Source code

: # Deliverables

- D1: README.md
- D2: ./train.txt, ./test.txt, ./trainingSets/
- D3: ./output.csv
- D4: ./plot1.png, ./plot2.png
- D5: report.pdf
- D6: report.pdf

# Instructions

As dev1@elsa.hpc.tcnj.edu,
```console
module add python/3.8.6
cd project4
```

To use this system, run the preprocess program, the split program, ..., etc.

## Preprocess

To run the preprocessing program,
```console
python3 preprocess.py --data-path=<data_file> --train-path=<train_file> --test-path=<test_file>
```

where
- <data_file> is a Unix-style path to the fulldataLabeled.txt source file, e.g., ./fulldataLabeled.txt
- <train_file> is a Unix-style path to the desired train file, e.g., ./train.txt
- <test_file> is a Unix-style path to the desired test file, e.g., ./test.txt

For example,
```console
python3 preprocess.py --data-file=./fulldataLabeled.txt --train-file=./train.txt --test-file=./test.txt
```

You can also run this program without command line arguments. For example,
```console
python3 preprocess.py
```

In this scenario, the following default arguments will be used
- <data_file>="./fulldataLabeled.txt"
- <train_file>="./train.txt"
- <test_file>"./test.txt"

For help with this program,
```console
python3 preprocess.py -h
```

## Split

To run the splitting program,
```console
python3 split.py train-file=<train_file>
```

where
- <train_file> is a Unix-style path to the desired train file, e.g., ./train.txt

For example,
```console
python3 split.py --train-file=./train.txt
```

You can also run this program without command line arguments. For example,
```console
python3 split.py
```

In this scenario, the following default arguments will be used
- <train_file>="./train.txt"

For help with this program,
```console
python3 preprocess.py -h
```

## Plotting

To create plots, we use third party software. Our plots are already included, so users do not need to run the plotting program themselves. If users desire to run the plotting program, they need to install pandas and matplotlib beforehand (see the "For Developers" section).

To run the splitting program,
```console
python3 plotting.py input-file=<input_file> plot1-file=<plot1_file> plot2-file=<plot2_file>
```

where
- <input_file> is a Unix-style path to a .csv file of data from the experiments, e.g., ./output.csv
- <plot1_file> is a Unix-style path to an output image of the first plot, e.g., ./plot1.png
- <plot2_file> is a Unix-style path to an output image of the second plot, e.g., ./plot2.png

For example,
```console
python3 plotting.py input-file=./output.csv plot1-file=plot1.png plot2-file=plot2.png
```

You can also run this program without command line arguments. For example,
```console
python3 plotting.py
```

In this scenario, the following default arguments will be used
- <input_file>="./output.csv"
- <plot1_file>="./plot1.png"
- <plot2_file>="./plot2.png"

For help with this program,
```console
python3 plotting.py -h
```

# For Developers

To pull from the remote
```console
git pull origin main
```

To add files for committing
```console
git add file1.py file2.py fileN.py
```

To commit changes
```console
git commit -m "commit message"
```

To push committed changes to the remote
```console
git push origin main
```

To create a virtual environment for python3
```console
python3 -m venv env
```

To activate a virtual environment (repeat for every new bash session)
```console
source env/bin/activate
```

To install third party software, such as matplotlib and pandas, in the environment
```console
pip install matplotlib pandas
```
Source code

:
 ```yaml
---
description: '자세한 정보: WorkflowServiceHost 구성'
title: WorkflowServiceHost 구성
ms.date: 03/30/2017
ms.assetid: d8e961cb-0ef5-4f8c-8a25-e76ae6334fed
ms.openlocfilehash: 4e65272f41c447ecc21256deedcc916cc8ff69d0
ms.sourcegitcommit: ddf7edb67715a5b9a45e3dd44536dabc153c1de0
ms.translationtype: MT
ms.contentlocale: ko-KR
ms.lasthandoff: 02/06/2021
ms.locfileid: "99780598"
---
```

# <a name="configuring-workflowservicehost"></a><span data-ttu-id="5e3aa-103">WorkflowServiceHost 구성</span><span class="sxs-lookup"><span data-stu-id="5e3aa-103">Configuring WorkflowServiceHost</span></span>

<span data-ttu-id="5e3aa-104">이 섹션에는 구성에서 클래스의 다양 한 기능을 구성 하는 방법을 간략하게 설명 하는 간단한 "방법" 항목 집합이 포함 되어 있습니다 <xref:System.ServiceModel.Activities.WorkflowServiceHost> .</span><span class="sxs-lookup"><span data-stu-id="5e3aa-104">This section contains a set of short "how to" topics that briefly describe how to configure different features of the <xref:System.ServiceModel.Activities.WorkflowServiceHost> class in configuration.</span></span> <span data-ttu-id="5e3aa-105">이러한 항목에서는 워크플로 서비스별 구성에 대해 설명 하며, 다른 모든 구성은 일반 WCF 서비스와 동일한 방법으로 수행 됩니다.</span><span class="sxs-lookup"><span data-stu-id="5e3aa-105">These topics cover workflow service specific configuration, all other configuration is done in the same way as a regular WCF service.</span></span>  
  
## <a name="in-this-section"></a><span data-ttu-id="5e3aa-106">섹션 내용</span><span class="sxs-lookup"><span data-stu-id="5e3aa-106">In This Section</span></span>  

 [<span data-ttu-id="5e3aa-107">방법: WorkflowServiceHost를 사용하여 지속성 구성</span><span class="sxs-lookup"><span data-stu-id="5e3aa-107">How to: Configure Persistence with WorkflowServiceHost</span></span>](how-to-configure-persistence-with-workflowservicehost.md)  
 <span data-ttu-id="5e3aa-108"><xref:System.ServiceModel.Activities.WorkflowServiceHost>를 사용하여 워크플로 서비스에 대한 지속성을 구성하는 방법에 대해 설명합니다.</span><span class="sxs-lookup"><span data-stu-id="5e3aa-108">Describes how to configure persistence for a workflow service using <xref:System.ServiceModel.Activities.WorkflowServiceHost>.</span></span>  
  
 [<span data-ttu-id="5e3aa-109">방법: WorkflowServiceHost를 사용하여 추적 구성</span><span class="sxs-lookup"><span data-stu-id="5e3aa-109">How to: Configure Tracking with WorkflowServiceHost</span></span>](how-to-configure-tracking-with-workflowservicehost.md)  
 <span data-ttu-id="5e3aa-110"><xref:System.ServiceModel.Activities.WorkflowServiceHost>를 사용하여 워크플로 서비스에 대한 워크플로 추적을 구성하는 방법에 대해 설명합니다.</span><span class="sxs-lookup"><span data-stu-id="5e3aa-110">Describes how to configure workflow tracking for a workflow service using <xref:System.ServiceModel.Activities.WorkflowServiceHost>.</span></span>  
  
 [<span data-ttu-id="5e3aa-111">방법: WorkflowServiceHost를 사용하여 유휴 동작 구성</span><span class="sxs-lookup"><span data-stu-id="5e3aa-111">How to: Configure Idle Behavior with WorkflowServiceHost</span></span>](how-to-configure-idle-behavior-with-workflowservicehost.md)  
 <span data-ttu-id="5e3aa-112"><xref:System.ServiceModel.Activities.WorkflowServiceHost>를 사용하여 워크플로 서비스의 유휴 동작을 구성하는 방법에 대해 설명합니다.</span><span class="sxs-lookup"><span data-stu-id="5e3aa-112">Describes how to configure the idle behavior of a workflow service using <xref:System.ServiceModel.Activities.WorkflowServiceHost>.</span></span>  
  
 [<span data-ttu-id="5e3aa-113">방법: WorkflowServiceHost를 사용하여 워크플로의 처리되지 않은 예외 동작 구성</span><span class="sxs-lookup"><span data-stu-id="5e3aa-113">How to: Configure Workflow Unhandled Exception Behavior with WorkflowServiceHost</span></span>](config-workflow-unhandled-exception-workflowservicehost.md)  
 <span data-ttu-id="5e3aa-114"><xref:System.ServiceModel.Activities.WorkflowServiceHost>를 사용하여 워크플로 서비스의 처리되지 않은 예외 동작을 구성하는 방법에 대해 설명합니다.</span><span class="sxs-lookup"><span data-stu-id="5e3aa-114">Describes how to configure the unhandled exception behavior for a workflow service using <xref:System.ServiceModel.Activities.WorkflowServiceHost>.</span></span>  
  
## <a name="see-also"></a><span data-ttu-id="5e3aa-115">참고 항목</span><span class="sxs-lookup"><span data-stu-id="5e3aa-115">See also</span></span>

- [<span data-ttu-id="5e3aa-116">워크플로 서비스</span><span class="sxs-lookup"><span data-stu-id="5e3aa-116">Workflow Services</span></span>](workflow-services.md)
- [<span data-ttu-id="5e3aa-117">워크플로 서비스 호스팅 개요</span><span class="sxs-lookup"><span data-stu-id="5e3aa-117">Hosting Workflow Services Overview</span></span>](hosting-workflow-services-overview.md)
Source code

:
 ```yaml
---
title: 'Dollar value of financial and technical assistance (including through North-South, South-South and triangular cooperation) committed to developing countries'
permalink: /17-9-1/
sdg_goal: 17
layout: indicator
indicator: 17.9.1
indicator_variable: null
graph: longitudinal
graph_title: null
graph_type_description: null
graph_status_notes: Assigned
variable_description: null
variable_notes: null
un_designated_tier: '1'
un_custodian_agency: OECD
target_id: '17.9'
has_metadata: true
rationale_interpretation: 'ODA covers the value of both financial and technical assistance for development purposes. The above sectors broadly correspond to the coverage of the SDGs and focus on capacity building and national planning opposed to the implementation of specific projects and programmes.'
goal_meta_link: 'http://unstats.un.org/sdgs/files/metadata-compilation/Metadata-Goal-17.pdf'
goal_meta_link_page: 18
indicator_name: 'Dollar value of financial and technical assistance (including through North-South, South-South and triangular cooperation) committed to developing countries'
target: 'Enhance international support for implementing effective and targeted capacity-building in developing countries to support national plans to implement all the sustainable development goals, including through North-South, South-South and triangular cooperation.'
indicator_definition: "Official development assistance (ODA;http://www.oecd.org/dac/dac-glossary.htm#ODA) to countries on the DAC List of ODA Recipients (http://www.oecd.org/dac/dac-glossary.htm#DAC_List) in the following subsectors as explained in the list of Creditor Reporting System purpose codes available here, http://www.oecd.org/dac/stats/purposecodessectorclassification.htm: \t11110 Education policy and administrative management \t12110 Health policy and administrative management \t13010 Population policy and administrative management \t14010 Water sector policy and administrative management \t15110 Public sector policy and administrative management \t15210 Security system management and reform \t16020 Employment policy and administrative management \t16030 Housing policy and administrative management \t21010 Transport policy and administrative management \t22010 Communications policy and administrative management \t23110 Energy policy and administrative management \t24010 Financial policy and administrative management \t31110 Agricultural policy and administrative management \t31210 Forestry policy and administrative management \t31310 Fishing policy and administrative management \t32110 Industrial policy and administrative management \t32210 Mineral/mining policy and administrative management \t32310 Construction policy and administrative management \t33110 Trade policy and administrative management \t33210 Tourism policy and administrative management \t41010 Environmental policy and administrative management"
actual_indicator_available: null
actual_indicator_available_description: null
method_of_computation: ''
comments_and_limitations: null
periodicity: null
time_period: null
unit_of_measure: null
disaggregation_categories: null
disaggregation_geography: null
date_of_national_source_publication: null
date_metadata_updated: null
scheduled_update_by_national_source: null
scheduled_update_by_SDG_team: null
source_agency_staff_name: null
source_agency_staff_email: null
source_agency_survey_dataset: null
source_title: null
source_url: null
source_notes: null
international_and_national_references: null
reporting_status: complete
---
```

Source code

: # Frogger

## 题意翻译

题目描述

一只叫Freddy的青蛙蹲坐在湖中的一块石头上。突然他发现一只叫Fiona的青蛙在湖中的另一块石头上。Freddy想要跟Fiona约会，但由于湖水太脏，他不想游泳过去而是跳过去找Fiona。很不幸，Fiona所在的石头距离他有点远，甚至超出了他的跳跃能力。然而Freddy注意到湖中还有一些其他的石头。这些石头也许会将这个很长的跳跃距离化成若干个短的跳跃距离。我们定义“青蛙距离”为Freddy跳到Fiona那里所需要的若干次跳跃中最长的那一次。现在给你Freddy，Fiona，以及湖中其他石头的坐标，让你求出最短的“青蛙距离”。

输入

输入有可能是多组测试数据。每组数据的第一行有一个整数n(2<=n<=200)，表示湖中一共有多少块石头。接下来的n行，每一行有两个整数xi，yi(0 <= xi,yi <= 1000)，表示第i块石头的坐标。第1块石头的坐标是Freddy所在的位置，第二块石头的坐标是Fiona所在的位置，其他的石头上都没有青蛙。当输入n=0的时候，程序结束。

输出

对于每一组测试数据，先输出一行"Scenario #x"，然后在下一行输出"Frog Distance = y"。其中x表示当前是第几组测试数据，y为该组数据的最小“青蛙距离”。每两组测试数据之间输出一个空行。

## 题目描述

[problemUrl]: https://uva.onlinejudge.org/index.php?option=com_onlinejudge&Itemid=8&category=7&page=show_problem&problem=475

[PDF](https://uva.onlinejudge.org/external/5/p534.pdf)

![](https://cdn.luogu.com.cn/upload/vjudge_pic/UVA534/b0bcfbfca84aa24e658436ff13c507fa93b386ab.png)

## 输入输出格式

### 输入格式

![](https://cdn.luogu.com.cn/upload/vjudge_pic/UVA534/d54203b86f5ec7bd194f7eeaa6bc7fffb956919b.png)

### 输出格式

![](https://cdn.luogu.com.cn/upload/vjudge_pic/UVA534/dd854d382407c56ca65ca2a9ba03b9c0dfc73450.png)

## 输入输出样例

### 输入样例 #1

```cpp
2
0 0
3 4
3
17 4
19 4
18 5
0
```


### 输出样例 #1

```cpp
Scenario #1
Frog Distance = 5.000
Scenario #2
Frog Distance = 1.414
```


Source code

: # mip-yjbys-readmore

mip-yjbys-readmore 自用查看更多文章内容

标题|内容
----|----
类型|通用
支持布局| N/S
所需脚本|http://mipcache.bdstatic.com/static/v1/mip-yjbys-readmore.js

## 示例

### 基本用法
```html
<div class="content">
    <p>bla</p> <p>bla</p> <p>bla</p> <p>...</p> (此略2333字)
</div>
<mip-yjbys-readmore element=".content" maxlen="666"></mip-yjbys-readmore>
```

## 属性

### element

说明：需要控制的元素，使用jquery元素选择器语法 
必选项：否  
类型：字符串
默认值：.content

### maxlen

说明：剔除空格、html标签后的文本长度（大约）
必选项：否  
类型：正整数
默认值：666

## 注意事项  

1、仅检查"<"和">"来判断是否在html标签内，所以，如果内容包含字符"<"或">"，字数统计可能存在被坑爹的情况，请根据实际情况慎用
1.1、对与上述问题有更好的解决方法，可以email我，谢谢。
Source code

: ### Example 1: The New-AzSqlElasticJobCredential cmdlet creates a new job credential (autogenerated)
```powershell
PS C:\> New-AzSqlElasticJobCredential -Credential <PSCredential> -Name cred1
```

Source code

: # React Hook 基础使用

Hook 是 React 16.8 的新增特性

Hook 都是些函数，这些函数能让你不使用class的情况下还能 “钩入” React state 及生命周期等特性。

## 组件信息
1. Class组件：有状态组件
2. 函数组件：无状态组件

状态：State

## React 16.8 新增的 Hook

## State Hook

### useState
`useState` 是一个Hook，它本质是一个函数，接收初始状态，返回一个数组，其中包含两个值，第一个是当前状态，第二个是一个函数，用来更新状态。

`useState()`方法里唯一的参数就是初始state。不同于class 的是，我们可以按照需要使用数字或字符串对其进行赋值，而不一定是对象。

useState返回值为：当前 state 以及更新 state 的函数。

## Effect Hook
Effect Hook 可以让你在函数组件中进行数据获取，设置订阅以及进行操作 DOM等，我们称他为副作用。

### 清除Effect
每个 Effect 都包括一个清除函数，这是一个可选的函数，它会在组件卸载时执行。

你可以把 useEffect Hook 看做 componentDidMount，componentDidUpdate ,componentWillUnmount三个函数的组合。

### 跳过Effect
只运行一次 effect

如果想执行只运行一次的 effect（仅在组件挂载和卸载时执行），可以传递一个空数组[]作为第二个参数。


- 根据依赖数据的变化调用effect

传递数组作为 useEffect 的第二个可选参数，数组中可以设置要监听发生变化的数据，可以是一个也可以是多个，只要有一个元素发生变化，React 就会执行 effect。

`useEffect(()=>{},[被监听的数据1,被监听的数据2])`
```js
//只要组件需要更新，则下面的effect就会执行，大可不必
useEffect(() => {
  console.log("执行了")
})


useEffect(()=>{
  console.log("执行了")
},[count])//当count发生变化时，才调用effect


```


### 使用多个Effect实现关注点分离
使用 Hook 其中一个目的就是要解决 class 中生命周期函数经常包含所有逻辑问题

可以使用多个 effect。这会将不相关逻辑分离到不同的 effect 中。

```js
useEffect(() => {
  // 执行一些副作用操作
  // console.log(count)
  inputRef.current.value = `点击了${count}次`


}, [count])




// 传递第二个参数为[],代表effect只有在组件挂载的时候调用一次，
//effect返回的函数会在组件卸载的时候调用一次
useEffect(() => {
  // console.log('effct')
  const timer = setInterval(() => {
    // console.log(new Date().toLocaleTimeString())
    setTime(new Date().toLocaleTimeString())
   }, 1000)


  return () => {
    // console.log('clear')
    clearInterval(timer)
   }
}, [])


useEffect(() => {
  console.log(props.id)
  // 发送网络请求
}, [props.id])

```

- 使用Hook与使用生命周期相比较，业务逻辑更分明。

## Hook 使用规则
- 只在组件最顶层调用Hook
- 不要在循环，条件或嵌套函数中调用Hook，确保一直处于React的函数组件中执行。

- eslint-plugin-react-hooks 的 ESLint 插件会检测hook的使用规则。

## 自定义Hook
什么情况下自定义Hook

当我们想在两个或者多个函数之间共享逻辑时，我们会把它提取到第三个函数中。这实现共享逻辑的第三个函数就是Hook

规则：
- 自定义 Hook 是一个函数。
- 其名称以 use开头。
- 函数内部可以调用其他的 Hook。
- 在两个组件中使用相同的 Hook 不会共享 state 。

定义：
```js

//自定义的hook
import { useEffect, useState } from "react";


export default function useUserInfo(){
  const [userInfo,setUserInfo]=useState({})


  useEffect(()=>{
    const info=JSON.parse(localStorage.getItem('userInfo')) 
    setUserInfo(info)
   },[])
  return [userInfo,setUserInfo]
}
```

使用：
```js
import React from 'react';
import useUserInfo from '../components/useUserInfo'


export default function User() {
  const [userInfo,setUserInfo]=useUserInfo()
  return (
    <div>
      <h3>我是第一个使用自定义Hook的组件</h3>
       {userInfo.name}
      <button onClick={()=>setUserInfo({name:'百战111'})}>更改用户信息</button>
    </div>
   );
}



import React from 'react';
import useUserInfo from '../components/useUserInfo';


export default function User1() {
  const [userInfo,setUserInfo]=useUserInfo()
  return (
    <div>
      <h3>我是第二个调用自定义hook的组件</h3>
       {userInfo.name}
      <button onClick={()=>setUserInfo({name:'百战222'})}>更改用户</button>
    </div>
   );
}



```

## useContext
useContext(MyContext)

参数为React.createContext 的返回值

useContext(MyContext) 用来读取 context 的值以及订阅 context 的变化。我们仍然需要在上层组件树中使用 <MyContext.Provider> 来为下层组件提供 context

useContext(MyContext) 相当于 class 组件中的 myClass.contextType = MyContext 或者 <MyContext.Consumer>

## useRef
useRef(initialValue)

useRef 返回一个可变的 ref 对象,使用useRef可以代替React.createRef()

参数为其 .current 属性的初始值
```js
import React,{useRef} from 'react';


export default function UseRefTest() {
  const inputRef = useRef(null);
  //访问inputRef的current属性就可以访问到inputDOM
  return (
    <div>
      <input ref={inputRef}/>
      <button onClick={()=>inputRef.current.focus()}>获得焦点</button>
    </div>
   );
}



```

■ **Task requirements**
Scan the listing and copy every line where the string "구성하는" shows up.

■ **Answer to this problem**
 <span data-ttu-id="5e3aa-108"><xref:System.ServiceModel.Activities.WorkflowServiceHost>를 사용하여 워크플로 서비스에 대한 지속성을 구성하는 방법에 대해 설명합니다.</span><span class="sxs-lookup"><span data-stu-id="5e3aa-108">Describes how to configure persistence for a workflow service using <xref:System.ServiceModel.Activities.WorkflowServiceHost>.</span></span>  
 <span data-ttu-id="5e3aa-110"><xref:System.ServiceModel.Activities.WorkflowServiceHost>를 사용하여 워크플로 서비스에 대한 워크플로 추적을 구성하는 방법에 대해 설명합니다.</span><span class="sxs-lookup"><span data-stu-id="5e3aa-110">Describes how to configure workflow tracking for a workflow service using <xref:System.ServiceModel.Activities.WorkflowServiceHost>.</span></span>  
 <span data-ttu-id="5e3aa-112"><xref:System.ServiceModel.Activities.WorkflowServiceHost>를 사용하여 워크플로 서비스의 유휴 동작을 구성하는 방법에 대해 설명합니다.</span><span class="sxs-lookup"><span data-stu-id="5e3aa-112">Describes how to configure the idle behavior of a workflow service using <xref:System.ServiceModel.Activities.WorkflowServiceHost>.</span></span>  
 <span data-ttu-id="5e3aa-114"><xref:System.ServiceModel.Activities.WorkflowServiceHost>를 사용하여 워크플로 서비스의 처리되지 않은 예외 동작을 구성하는 방법에 대해 설명합니다.</span><span class="sxs-lookup"><span data-stu-id="5e3aa-114">Describes how to configure the unhandled exception behavior for a workflow service using <xref:System.ServiceModel.Activities.WorkflowServiceHost>.</span></span>  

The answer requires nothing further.